[Linuxarm] Re: [PATCH net-next 2/3] net: sched: implement TCQ_F_CAN_BYPASS for lockless qdisc

30 May 2021

      On 2021/5/30 2:49, Jakub Kicinski wrote:
...
On Sat, 29 May 2021 15:03:09 +0800 Yunsheng Lin wrote:
...
On 2021/5/29 12:32, Jakub Kicinski wrote:
...
On Sat, 29 May 2021 09:44:57 +0800 Yunsheng Lin wrote:
...
MISSED is only set when there is lock contention, which means it
is better not to do the qdisc bypass to avoid out of order packet
problem,
Avoid as in make less likely? Nothing guarantees other thread is not
interrupted after ->enqueue and before qdisc_run_begin().
TBH I'm not sure what out-of-order situation you're referring to,
there is no ordering guarantee between separate threads trying to
transmit AFAIU.  
A thread need to do the bypass checking before doing enqueuing, so
it means MISSED is set or the trylock fails for the bypass transmiting(
which will set the MISSED after the first trylock), so the MISSED will
always be set before a thread doing a enqueuing, and we ensure MISSED
only be cleared during the protection of q->seqlock, after clearing
MISSED, we do anther round of dequeuing within the protection of
q->seqlock.
The fact that MISSED is only cleared under q->seqlock does not matter,
because setting it and ->enqueue() are not under any lock. If the thread
gets interrupted between:
if (q->flags & TCQ_F_CAN_BYPASS && nolock_qdisc_is_empty(q) &&
      qdisc_run_begin(q)) {
and ->enqueue() we can't guarantee that something else won't come in,
take q->seqlock and clear MISSED.
thread1                thread2             thread3
# holds seqlock
                       qdisc_run_begin(q)
                       set(MISSED)
pfifo_fast_dequeue
  clear(MISSED)
  # recheck the queue
qdisc_run_end()
                       ->enqueue()
                                            q->flags & TCQ_F_CAN_BYPASS..
                                            qdisc_run_begin() # true
                                            sch_direct_xmit()
                       qdisc_run_begin()
                       set(MISSED)
Or am I missing something?
Re-checking nolock_qdisc_is_empty() may or may not help.
But it doesn't really matter because there is no ordering
requirement between thread2 and thread3 here.
I were more focued on explaining that using MISSED is reliable
as sch_may_need_requeuing() checking in RFCv3 [1] to indicate a
empty qdisc, and forgot to mention the data race described in
RFCv3, which is kind of like the one described above:

"There is a data race as below:

      CPU1                                   CPU2
qdisc_run_begin(q)                            .
        .                                q->enqueue()
sch_may_need_requeuing()                      .
    return true                               .
        .                                     .
        .                                     .
    q->enqueue()                              .
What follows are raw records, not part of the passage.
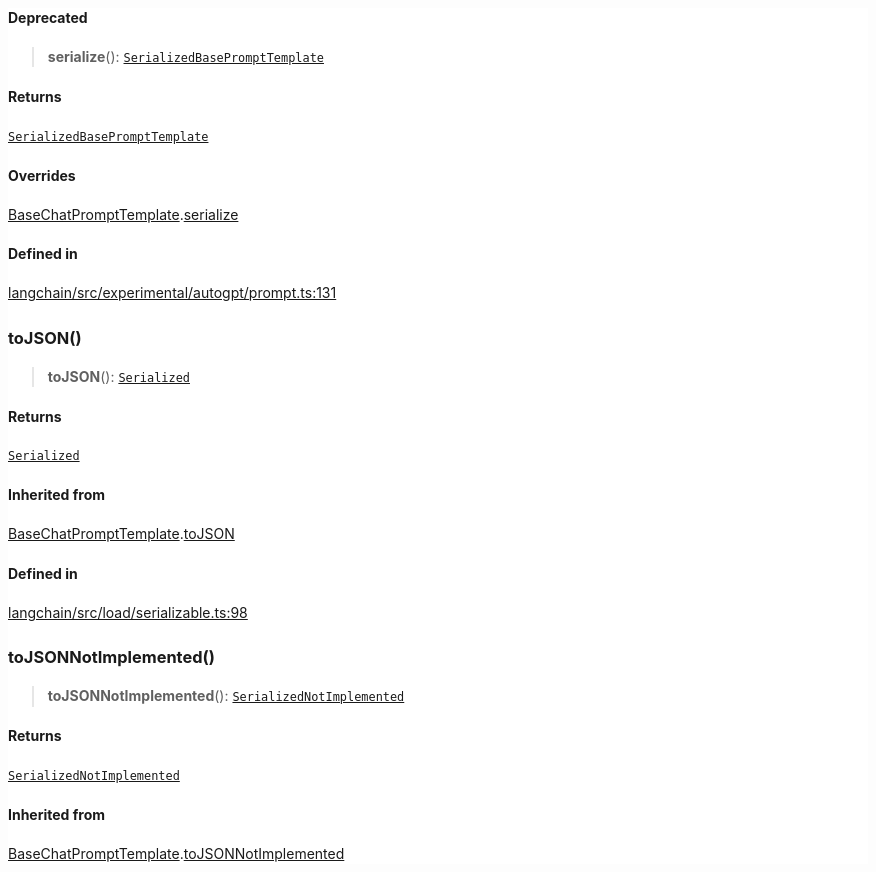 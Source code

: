 #### Deprecated[​](#deprecated "Direct link to Deprecated")

> **serialize**(): [`SerializedBasePromptTemplate`](/docs/api/prompts/types/SerializedBasePromptTemplate)

#### Returns[​](#returns-12 "Direct link to Returns")

[`SerializedBasePromptTemplate`](/docs/api/prompts/types/SerializedBasePromptTemplate)

#### Overrides[​](#overrides-4 "Direct link to Overrides")

[BaseChatPromptTemplate](/docs/api/prompts/classes/BaseChatPromptTemplate).[serialize](/docs/api/prompts/classes/BaseChatPromptTemplate#serialize)

#### Defined in[​](#defined-in-26 "Direct link to Defined in")

[langchain/src/experimental/autogpt/prompt.ts:131](https://github.com/hwchase17/langchainjs/blob/46e1734/langchain/src/experimental/autogpt/prompt.ts#L131)

### toJSON()[​](#tojson "Direct link to toJSON()")

> **toJSON**(): [`Serialized`](/docs/api/load_serializable/types/Serialized)

#### Returns[​](#returns-13 "Direct link to Returns")

[`Serialized`](/docs/api/load_serializable/types/Serialized)

#### Inherited from[​](#inherited-from-16 "Direct link to Inherited from")

[BaseChatPromptTemplate](/docs/api/prompts/classes/BaseChatPromptTemplate).[toJSON](/docs/api/prompts/classes/BaseChatPromptTemplate#tojson)

#### Defined in[​](#defined-in-27 "Direct link to Defined in")

[langchain/src/load/serializable.ts:98](https://github.com/hwchase17/langchainjs/blob/46e1734/langchain/src/load/serializable.ts#L98)

### toJSONNotImplemented()[​](#tojsonnotimplemented "Direct link to toJSONNotImplemented()")

> **toJSONNotImplemented**(): [`SerializedNotImplemented`](/docs/api/load_serializable/interfaces/SerializedNotImplemented)

#### Returns[​](#returns-14 "Direct link to Returns")

[`SerializedNotImplemented`](/docs/api/load_serializable/interfaces/SerializedNotImplemented)

#### Inherited from[​](#inherited-from-17 "Direct link to Inherited from")

[BaseChatPromptTemplate](/docs/api/prompts/classes/BaseChatPromptTemplate).[toJSONNotImplemented](/docs/api/prompts/classes/BaseChatPromptTemplate#tojsonnotimplemented)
When above happen, the skb enqueued by CPU1 is dequeued after the
skb enqueued by CPU2 because sch_may_need_requeuing() return true.
If there is not qdisc bypass, the CPU1 has better chance to queue
the skb quicker than CPU2.

This patch does not take care of the above data race, because I
view this as similar as below:

Even at the same time CPU1 and CPU2 write the skb to two socket
which both heading to the same qdisc, there is no guarantee that
which skb will hit the qdisc first, becuase there is a lot of
factor like interrupt/softirq/cache miss/scheduling afffecting
that."

Does above make sense? Or any idea to avoid it?

1. https://patchwork.kernel.org/project/netdevbpf/patch/1616404156-11772-1-git-...
...
...
So if a thread has taken the q->seqlock and the MISSED is not set yet,
it is allowed to send the packet directly without going through the
qdisc enqueuing and dequeuing process.
...
IOW this check is not required for correctness, right?
if a thread has taken the q->seqlock and the MISSED is not set, it means
other thread has not set MISSED after the first trylock and before the
second trylock, which means the enqueuing is not done yet.
So I assume the this check is required for correctness if I understand
your question correctly.
...
...
another good thing is that we could also do the batch
dequeuing and transmiting of packets when there is lock contention.
No doubt, but did you see the flag get set significantly often here 
to warrant the double-checking?
No, that is just my guess:)